Crain suggests plan sponsors and advisers can use the deferral limit increase as the basis for a round of participant mailings—reminding participants of the importance of saving as much as possible as early as possible.

“I think there is a lot of value in the broad message that the ability to save at the maximum has gone up, and that the gross number is now $18,000 a year,” he says. “If we can get people to think about that number, to know what it represents and to start moving towards it, that’s important.”

Crain says such a message is probably more important this year than in some years past—due to pending tax reform proposals that seek to raise revenues by potentially cutting back on tax breaks for workplace retirement savers (see “Industry Groups Alarmed About Tax Reform”). With this story brewing in the background, it’s important for participants to know that the government looks favorably on the use of DC plans as a retirement savings vehicle, Crain says.

“The other way I look at this is, if you look back just five years or so, we were at $16,500 for the annual deferral limit,” Crain notes. “So going up to $18,000 is not a huge increase over last year, but if you think about that extra $1,500 a year for someone’s long-term savings, it’s a big deal when you consider the additional accumulative power over the course of their career.”

There’s a similar and perhaps even more important story to tell about the catch-up contribution increase, Crain says.

“If you look closer at the catch-up contribution maximum increase, which grew from $5,500 to $6,000, that’s actually almost a 10% jump in terms of an annual increase,” Crain notes. “Clearly that’s a big increase for a single year, especially given where we are on inflation.”

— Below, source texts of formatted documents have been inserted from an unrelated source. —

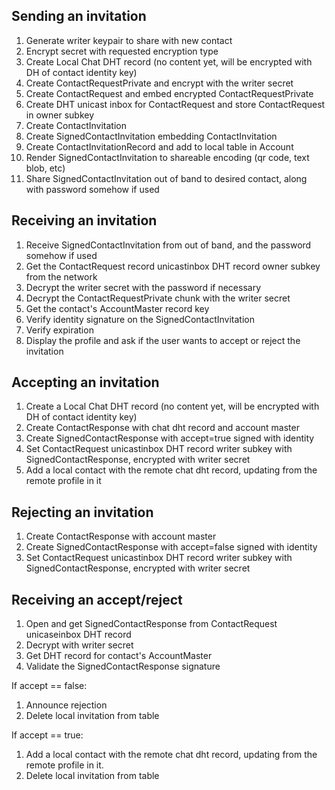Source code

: ## Sending an invitation
1. Generate writer keypair to share with new contact
2. Encrypt secret with requested encryption type
3. Create Local Chat DHT record (no content yet, will be encrypted with DH of contact identity key)
4. Create ContactRequestPrivate and encrypt with the writer secret
5. Create ContactRequest and embed encrypted ContactRequestPrivate
6. Create DHT unicast inbox for ContactRequest and store ContactRequest in owner subkey
7. Create ContactInvitation 
8. Create SignedContactInvitation embedding ContactInvitation
9. Create ContactInvitationRecord and add to local table in Account
10. Render SignedContactInvitation to shareable encoding (qr code, text blob, etc)
11. Share SignedContactInvitation out of band to desired contact, along with password somehow if used

## Receiving an invitation
1. Receive SignedContactInvitation from out of band, and the password somehow if used
2. Get the ContactRequest record unicastinbox DHT record owner subkey from the network
3. Decrypt the writer secret with the password if necessary
4. Decrypt the ContactRequestPrivate chunk with the writer secret
5. Get the contact's AccountMaster record key
6. Verify identity signature on the SignedContactInvitation
7. Verify expiration
8. Display the profile and ask if the user wants to accept or reject the invitation

## Accepting an invitation
1. Create a Local Chat DHT record (no content yet, will be encrypted with DH of contact identity key)
2. Create ContactResponse with chat dht record and account master
3. Create SignedContactResponse with accept=true signed with identity
4. Set ContactRequest unicastinbox DHT record writer subkey with SignedContactResponse, encrypted with writer secret
5. Add a local contact with the remote chat dht record, updating from the remote profile in it

## Rejecting an invitation
1. Create ContactResponse with account master
2. Create SignedContactResponse with accept=false signed with identity
3. Set ContactRequest unicastinbox DHT record writer subkey with SignedContactResponse, encrypted with writer secret

## Receiving an accept/reject
1. Open and get SignedContactResponse from ContactRequest unicaseinbox DHT record
2. Decrypt with writer secret
3. Get DHT record for contact's AccountMaster
4. Validate the SignedContactResponse signature
   
If accept == false:
   1. Announce rejection
   2. Delete local invitation from table
  
If accept == true:
   1. Add a local contact with the remote chat dht record, updating from the remote profile in it.
   2. Delete local invitation from table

Crain observes that, with the latest increases in normal and catch-up deferrals, a qualified plan participant can now divert $24,000 of their annual income into a DC plan. He admits that most participants don’t save at a rate sufficient enough to hit the maximum, but it’s still an important signal that the catch-up limit was increased.

“So even if an individual is late to start their retirement savings, there is still some hope for them, especially if they’re coming into their own as a wage earner,” Crain says. “They’ll have 15 years before retirement to save at a pretty significant maximum, or perhaps even longer if you look at the new mortality tables coming out. That’s a great thing. Of course saving earlier is going to be better, but I definitely see this as a move to help those savers who have fallen behind.”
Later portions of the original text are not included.